What you are asked to do -> Read the records below. Copy each line where the string "with" occurs.

Data in this exercise ->
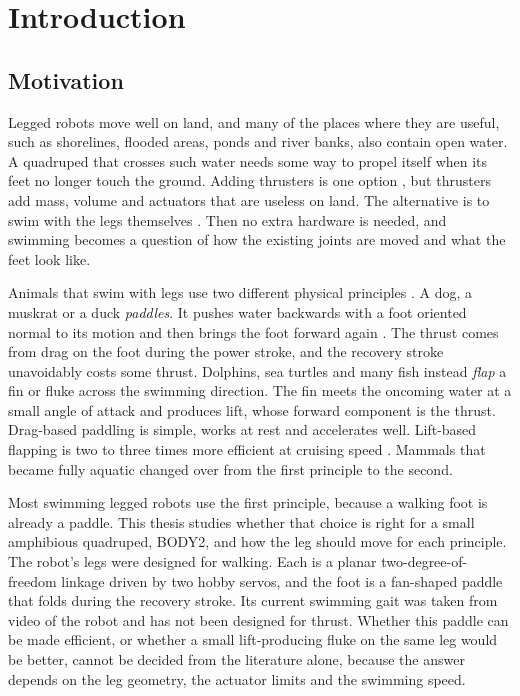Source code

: \chapter{Introduction}
\label{ch:intro}

\section{Motivation}

Legged robots move well on land, and many of the places where they are useful, such as shorelines, flooded
areas, ponds and river banks, also contain open water. A quadruped that crosses such water needs some way to
propel itself when its feet no longer touch the ground. Adding thrusters is one option \cite{Yao2023}, but
thrusters add mass, volume and actuators that are useless on land. The alternative is to swim with the legs
themselves \cite{Li2019,Qu2025,Han2025,Wang2025}. Then no extra hardware is needed, and swimming becomes a
question of how the existing joints are moved and what the feet look like.

Animals that swim with legs use two different physical principles \cite{Fish1996}. A dog, a muskrat or a duck
\emph{paddles}. It pushes water backwards with a foot oriented normal to its motion and then brings the foot
forward again \cite{Fish1984,Fish2021DogPaddle}. The thrust comes from drag on the foot during the power
stroke, and the recovery stroke unavoidably costs some thrust. Dolphins, sea turtles and many fish instead
\emph{flap} a fin or fluke across the swimming direction. The fin meets the oncoming water at a small angle of
attack and produces lift, whose forward component is the thrust. Drag-based paddling is simple, works at rest
and accelerates well. Lift-based flapping is two to three times more efficient at cruising speed
\cite{Fish1996,Walker2000}. Mammals that became fully aquatic changed over from the first principle to the
second.

Most swimming legged robots use the first principle, because a walking foot is already a paddle. This thesis
studies whether that choice is right for a small amphibious quadruped, BODY2, and how the leg should move for
each principle. The robot's legs were designed for walking. Each is a planar two-degree-of-freedom linkage
driven by two hobby servos, and the foot is a fan-shaped paddle that folds during the recovery stroke. Its
current swimming gait was taken from video of the robot and has not been designed for thrust. Whether this
paddle can be made efficient, or whether a small lift-producing fluke on the same leg would be better, cannot
be decided from the literature alone, because the answer depends on the leg geometry, the actuator limits and
the swimming speed.

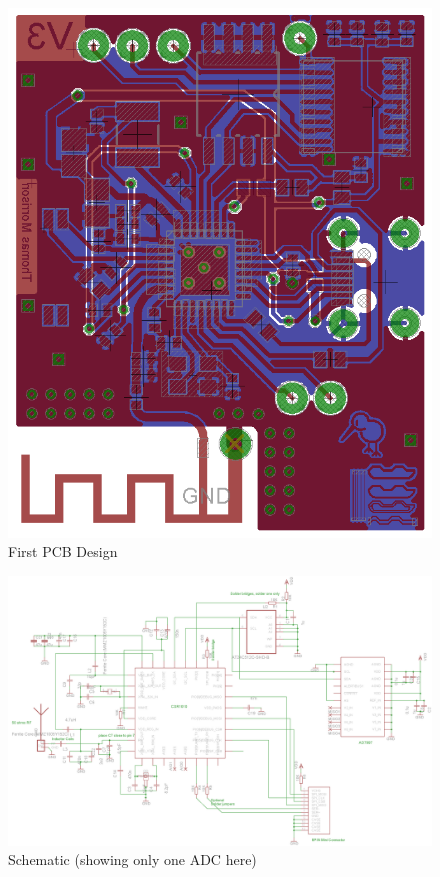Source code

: \documentclass[]{article}
\begin{document}
\begin{figure}[H]
	\begin{center}
		\includegraphics[width = \textwidth]{boardv1}
	\end{center}
	\caption{First PCB Design}
	\label{fig:boardv1}
\end{figure}

\begin{figure}[H]
	\begin{center}
		\includegraphics[width = 1.6\textwidth, angle = 90]{Schematic}
	\end{center}
	\caption{Schematic (showing only one ADC here)}
	\label{fig:schematic}
\end{figure}
\end{document}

Exercise output ->
thrusters add mass, volume and actuators that are useless on land. The alternative is to swim with the legs
Animals that swim with legs use two different physical principles \cite{Fish1996}. A dog, a muskrat or a duck
\emph{paddles}. It pushes water backwards with a foot oriented normal to its motion and then brings the foot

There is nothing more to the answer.